The authors also propose a Gaussian Process (GP) interpretation of the model, where the distribution of the transformed data xt is viewed as a GP evaluated at points yi,t=[hi,t;ei]T. This GP perspective enables training the model on random subsets of the time series in each iteration, further alleviating memory constraints and allowing the model to be applied to very high-dimensional datasets.
Experimental Results
The proposed method was evaluated on several real-world datasets, including exchange rates, solar power production, electricity consumption, traffic occupancy rates, taxi demand, and Wikipedia page views. The results demonstrate that the proposed model achieves significant accuracy improvements over state-of-the-art baselines, including VAR, GARCH, and various LSTM architectures.
The authors also present a synthetic experiment to demonstrate that the model can recover complex time-varying low-rank covariance patterns from multi-dimensional observations (Figure 2).







Figure 2: Comparison of true and predicted covariance matrices after training on synthetic data, showing the model's ability to capture complex covariance patterns.

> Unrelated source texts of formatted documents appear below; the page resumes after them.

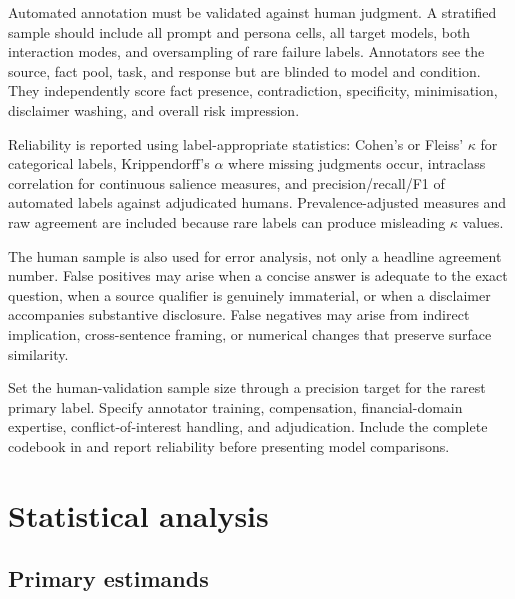 Automated annotation must be validated against human judgment. A stratified sample should include all prompt and persona cells, all target models, both interaction modes, and oversampling of rare failure labels. Annotators see the source, fact pool, task, and response but are blinded to model and condition. They independently score fact presence, contradiction, specificity, minimisation, disclaimer washing, and overall risk impression.

Reliability is reported using label-appropriate statistics: Cohen's or Fleiss' $\kappa$ for categorical labels, Krippendorff's $\alpha$ where missing judgments occur, intraclass correlation for continuous salience measures, and precision/recall/F1 of automated labels against adjudicated humans. Prevalence-adjusted measures and raw agreement are included because rare labels can produce misleading $\kappa$ values.

The human sample is also used for error analysis, not only a headline agreement number. False positives may arise when a concise answer is adequate to the exact question, when a source qualifier is genuinely immaterial, or when a disclaimer accompanies substantive disclosure. False negatives may arise from indirect implication, cross-sentence framing, or numerical changes that preserve surface similarity.

\begin{placeholderblock}
Set the human-validation sample size through a precision target for the rarest primary label. Specify annotator training, compensation, financial-domain expertise, conflict-of-interest handling, and adjudication. Include the complete codebook in  and report reliability before presenting model comparisons.
\end{placeholderblock}

\section{Statistical analysis}
\label{sec:statistics}

\subsection{Primary estimands}

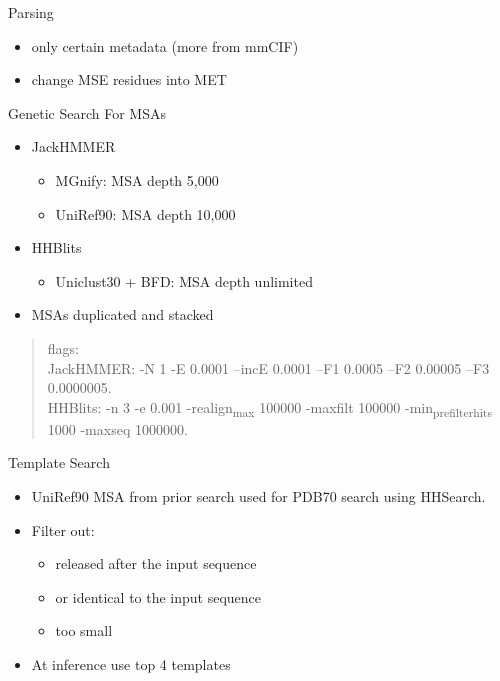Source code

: \documentclass[presentation, smaller]{beamer}
\begin{document}
\begin{frame}[label={sec:orgab82f01}]{Parsing \cite{jumperHighlyAccurateProtein2021}}
\begin{itemize}
\item only certain metadata (more from mmCIF)
\item change MSE residues into MET
\end{itemize}
\end{frame}

\begin{frame}[label={sec:org7d4badc}]{Genetic Search \cite{jumperHighlyAccurateProtein2021}}
For MSAs
\begin{itemize}
\item JackHMMER
\begin{itemize}
\item MGnify: MSA depth 5,000
\item UniRef90: MSA depth 10,000
\end{itemize}
\item HHBlits
\begin{itemize}
\item Uniclust30 + BFD: MSA depth unlimited
\end{itemize}
\item MSAs duplicated and stacked
\end{itemize}

\begin{quote}
flags: \\
  JackHMMER: -N 1 -E 0.0001 --incE 0.0001 --F1 0.0005 --F2 0.00005 --F3 0.0000005. \\
  HHBlits: -n 3 -e 0.001 -realign\textsubscript{max} 100000 -maxfilt 100000 -min\textsubscript{prefilter}\textsubscript{hits} 1000 -maxseq 1000000.
\end{quote}
\end{frame}

\begin{frame}[label={sec:orge7ae846}]{Template Search \cite{jumperHighlyAccurateProtein2021}}
\begin{itemize}
\item UniRef90 MSA from prior search used for PDB70 search using HHSearch.
\item Filter out:
\begin{itemize}
\item released after the input sequence
\item or identical to the input sequence
\item too small
\end{itemize}
\item At inference use top 4 templates
\end{itemize}
\end{frame}
\end{document}
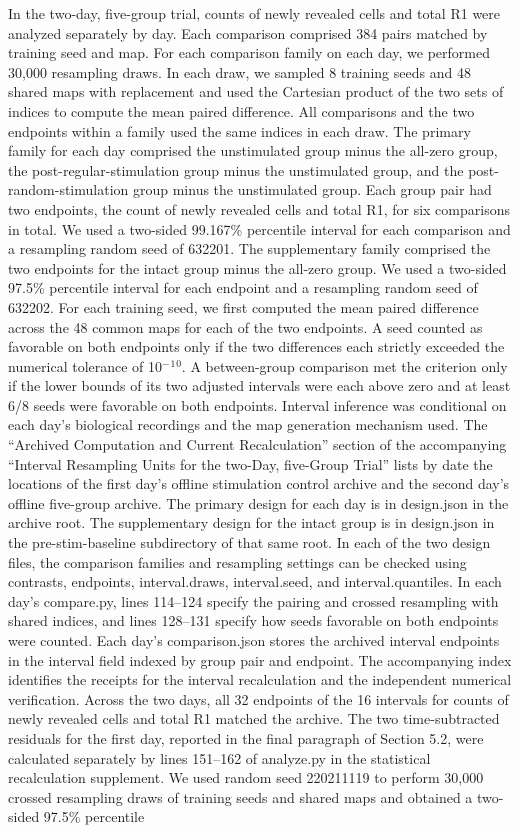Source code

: \documentclass{article}
\begin{document}
In the two-day, five-group trial, counts of newly revealed cells and total R1 were analyzed separately by day. Each comparison comprised 384 pairs matched by training seed and map. For each comparison family on each day, we performed 30,000 resampling draws. In each draw, we sampled 8 training seeds and 48 shared maps with replacement and used the Cartesian product of the two sets of indices to compute the mean paired difference. All comparisons and the two endpoints within a family used the same indices in each draw. The primary family for each day comprised the unstimulated group minus the all-zero group, the post-regular-stimulation group minus the unstimulated group, and the post-random-stimulation group minus the unstimulated group. Each group pair had two endpoints, the count of newly revealed cells and total R1, for six comparisons in total. We used a two-sided 99.167\% percentile interval for each comparison and a resampling random seed of 632201. The supplementary family comprised the two endpoints for the intact group minus the all-zero group. We used a two-sided 97.5\% percentile interval for each endpoint and a resampling random seed of 632202. For each training seed, we first computed the mean paired difference across the 48 common maps for each of the two endpoints. A seed counted as favorable on both endpoints only if the two differences each strictly exceeded the numerical tolerance of 10\ensuremath{{}^{-}}\ensuremath{{}^{1}}\ensuremath{{}^{0}}. A between-group comparison met the criterion only if the lower bounds of its two adjusted intervals were each above zero and at least 6/8 seeds were favorable on both endpoints. Interval inference was conditional on each day's biological recordings and the map generation mechanism used. The “Archived Computation and Current Recalculation” section of the accompanying “Interval Resampling Units for the two-Day, five-Group Trial” lists by date the locations of the first day's offline stimulation control archive and the second day's offline five-group archive. The primary design for each day is in design.json in the archive root. The supplementary design for the intact group is in design.json in the pre-stim-baseline subdirectory of that same root. In each of the two design files, the comparison families and resampling settings can be checked using contrasts, endpoints, interval.draws, interval.seed, and interval.quantiles. In each day's compare.py, lines 114--124 specify the pairing and crossed resampling with shared indices, and lines 128--131 specify how seeds favorable on both endpoints were counted. Each day's comparison.json stores the archived interval endpoints in the interval field indexed by group pair and endpoint. The accompanying index identifies the receipts for the interval recalculation and the independent numerical verification. Across the two days, all 32 endpoints of the 16 intervals for counts of newly revealed cells and total R1 matched the archive. The two time-subtracted residuals for the first day, reported in the final paragraph of Section 5.2, were calculated separately by lines 151--162 of analyze.py in the statistical recalculation supplement. We used random seed 220211119 to perform 30,000 crossed resampling draws of training seeds and shared maps and obtained a two-sided 97.5\% percentile 
\end{document}
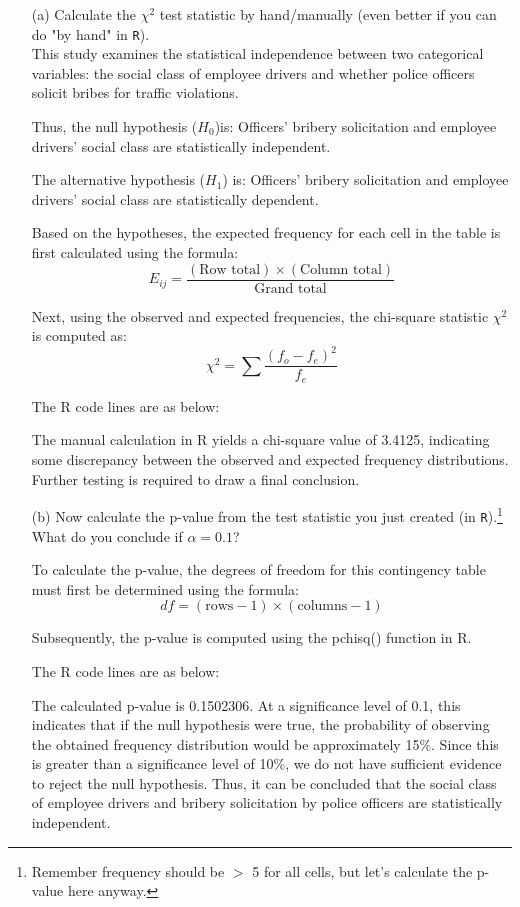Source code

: \documentclass[12pt,letterpaper]{article}
\begin{document}
	\begin{enumerate}
		\item [(a)] Calculate the $\chi^2$ test statistic by hand/manually (even better if you can do "by hand" in \texttt{R}).\\
		This study examines the statistical independence between two categorical variables: the social class of employee drivers and whether police officers solicit bribes for traffic violations.
		
		Thus, the null hypothesis ($H_0$)is:
		Officers' bribery solicitation and employee drivers' social class are statistically independent.
		
		The alternative hypothesis ($H_1$) is:
		Officers' bribery solicitation and employee drivers' social class are statistically dependent.
		
		Based on the hypotheses, the expected frequency for each cell in the table is first calculated using the formula:
		\[
		E_{ij} = \frac{(\text{Row total}) \times (\text{Column total})}{\text{Grand total}}
		\]
		
		Next, using the observed and expected frequencies, the chi-square statistic $\chi^2$ is computed as:
		\[
		\chi^2 = \sum \frac{(f_o - f_e)^2}{f_e}
		\]
		
		The R code lines are as below:
		
		
		The manual calculation in R yields a chi-square value of 3.4125, indicating some discrepancy between the observed and expected frequency distributions. Further testing is required to draw a final conclusion.
		
		\item [(b)] Now calculate the p-value from the test statistic you just created (in \texttt{R}).\footnote{Remember frequency should be $>$ 5 for all cells, but let's calculate the p-value here anyway.} What do you conclude if $\alpha = 0.1$?
		
		To calculate the p-value, the degrees of freedom for this contingency table must first be determined using the formula:
		\[
		df = (\text{rows} - 1) \times (\text{columns} - 1)
		\]
		
		Subsequently, the p-value is computed using the pchisq() function in R.
		
		The R code lines are as below:
		
		
		The calculated p-value is 0.1502306. At a significance level of 0.1, this indicates that if the null hypothesis were true, the probability of observing the obtained frequency distribution would be approximately 15\%. Since this is greater than a significance level of 10\%, we do not have sufficient evidence to reject the null hypothesis. Thus, it can be concluded that the social class of employee drivers and bribery solicitation by police officers are statistically independent.
		

\end{enumerate}
\end{document}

Specifically, the GP-Copula model improves CRPS and CRPS-Sum by 10% and 40% respectively, compared to the second best models. Furthermore, the proposed model achieves these improvements with a significantly smaller number of parameters compared to other deep learning-based approaches.
Conclusion
The paper presents a method for probabilistic forecasting of high-dimensional multivariate time series using a low-rank Gaussian copula process. The proposed approach addresses the computational challenges associated with high-dimensional covariance estimation and non-Gaussian data, and achieves significant accuracy improvements over state-of-the-art baselines. The authors suggest that the ability to estimate high-dimensional time-varying covariance matrices could enable several applications in anomaly detection, imputation, and graph analysis for time series data.